The United States Army’s Targets Management Office (TMO) is exploring potential acquisition of a new low-cost unmanned helicopter target system.

The service launched a market survey on 13 September to help identify potential suppliers.

All US military arms would use the proposed target system to support air defence missile operator training. A  full competitive acquisition process will be considered once the survey results are processed.

Market survey documentation released by the TMO, part of the US Army’s Program Executive Office for Simulation, Training and Instrumentation, says the helicopter targets would be used in both tracking and live fire engagement scenarios including “hover, attack, and ambush”.

The documents state: “These may be at high or low altitudes. The hover and attack may be masked or unmasked. These scenarios must be either executed directly or may be simulated by manoeuvres such as a racetrack pattern that give the US system repeated presentations of the target under nearly identical conditions.”

The new systems would be required to “replicate generic threat helicopters as closely as is technically and economically feasible”. This includes fitting with countermeasures and signature augmentation payloads such as flares with their associated equipment infra-red / radio frequency jammers and / or augmenters”.

Countermeasures are to mounted and dispensed from the same “general locations” and exhibit the same dispersal patterns as typical threat helicopters.

Baseline performance requirements include:

• a maximum speed greater than or equal to 110kt;
• hover in ground effect at less than 25ft above ground level (AGL) at 6,400ft density altitude;
• hover out of ground effect at 200ft AGL at 5,100ft density altitude;
• precision hover within 20ft of a point while operating at less than 25ft above ground level at 6,500ft density altitude and in wind less than 10kt;
• perform pop-up manoeuvres from 20ft to 45ft in less than 3s at 6,500ft density altitude;
• an operational ceiling of at least 10,000 ft density altitude
• capable of accelerations of at least 2g in vertical flight;
• flight endurance of more than 1h.

Total readiness time from set-up to launch is to be no more than 1.5h.

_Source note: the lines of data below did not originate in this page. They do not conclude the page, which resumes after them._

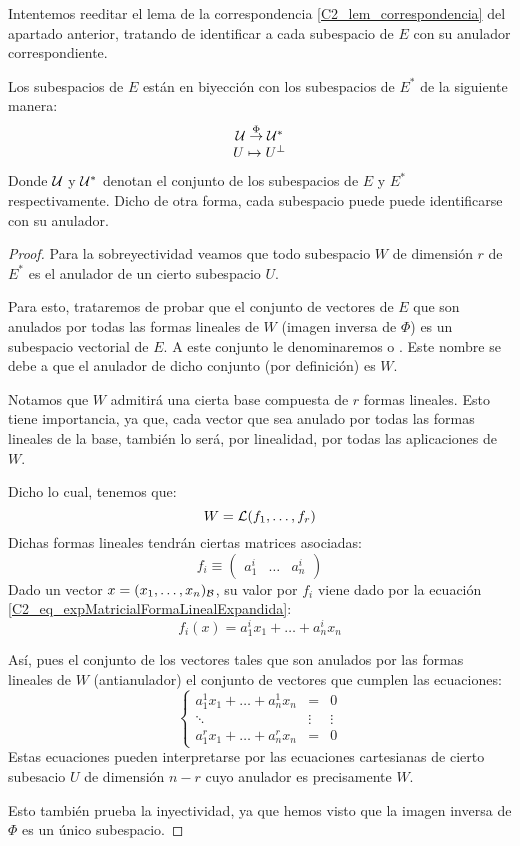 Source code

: Intentemos reeditar el lema de la correspondencia \ref{C2_lem_correspondencia} del apartado anterior, tratando de identificar a cada subespacio de $E$ con su anulador correspondiente.
\begin{lem}
	\label{C2_lem_correspondenciaAnulador}
	Los subespacios de $E$ están en biyección con los subespacios de $E^*$ de la siguiente manera:
	\[\begin{array}{c}
	\mathcal{U}\stackrel{\Phi}{\to}\mathcal{U}^*\\
	U\mapsto U^{\perp}
	\end{array}\]
	Donde $\mathcal{U}$ y $\mathcal{U}^*$ denotan el conjunto de los subespacios de $E$ y $E^*$ respectivamente.
	Dicho de otra forma, cada subespacio puede puede identificarse con su anulador.
\end{lem}
\begin{proof}
	Para la sobreyectividad veamos que todo subespacio $W$ de dimensión $r$ de $E^*$ es el anulador de un cierto subespacio $U$.
	
	Para esto, trataremos de probar que el conjunto de vectores de $E$ que son anulados por todas las formas lineales de $W$ (imagen inversa de $\Phi$) es un subespacio vectorial de $E$. A este conjunto le denominaremos  o . Este nombre se debe a que el anulador de dicho conjunto (por definición) es $W$.
	
	Notamos que $W$ admitirá una cierta base compuesta de $r$ formas lineales. Esto tiene importancia, ya que, cada vector que sea anulado por todas las formas lineales de la base, también lo será, por linealidad, por todas las aplicaciones de $W$.
	
	Dicho lo cual, tenemos que:
	\[W=\mathcal{L}(f_1,\dots,f_r)\]
	Dichas formas lineales tendrán ciertas matrices asociadas:
	\[f_i\equiv\begin{pmatrix}
	a_1^i & \dots & a_n^i
	\end{pmatrix}\]
	Dado un vector $x=(x_1,\dots,x_n)_{\mathcal{B}}$, su valor por $f_i$ viene dado por la ecuación  \eqref{C2_eq_expMatricialFormaLinealExpandida}:
	\[f_i(x)=a_1^ix_1+\dots+a_n^ix_n\]
	
	Así, pues el conjunto de los vectores tales que son anulados por las formas lineales de $W$ (antianulador)  el conjunto de vectores que cumplen las ecuaciones:
	\begin{equation}
	\label{C2_eq_ecuacionesAtianulador}
	\left\{\begin{array}{ccc}
	a_1^1x_1+\dots+a_n^1x_n&=&0\\
	\ddots& \vdots & \vdots\\
	a_1^rx_1+\dots+a_n^rx_n&=&0
	\end{array}\right.\end{equation}
	Estas ecuaciones pueden interpretarse por las ecuaciones cartesianas de cierto subesacio $U$ de dimensión $n-r$ cuyo anulador es precisamente $W$.
	
	Esto también prueba la inyectividad, ya que hemos visto que la imagen inversa de $\Phi$ es un único subespacio.
\end{proof}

The target system will “be required to operate during periods of daylight and darkness and under basic, hot-dry, and limited cold-wet climatic conditions and launch and recover in winds of 10kt gusting to 15kt”.      

Acquisition phase requirements may be predicated using the US Army’s Target Tracking and Control System UHF (TTCS-U) for flight control rather than proprietary systems so as to “significantly reduce the cost of procurement and operation.”.

White Sands Missile Range is the anticipated primary operational site, with Yuma Proving Ground, Eglin air force base and the US Navy’s Point Mugu range as potential secondary sites.

Responses to the market survey are due 29 September.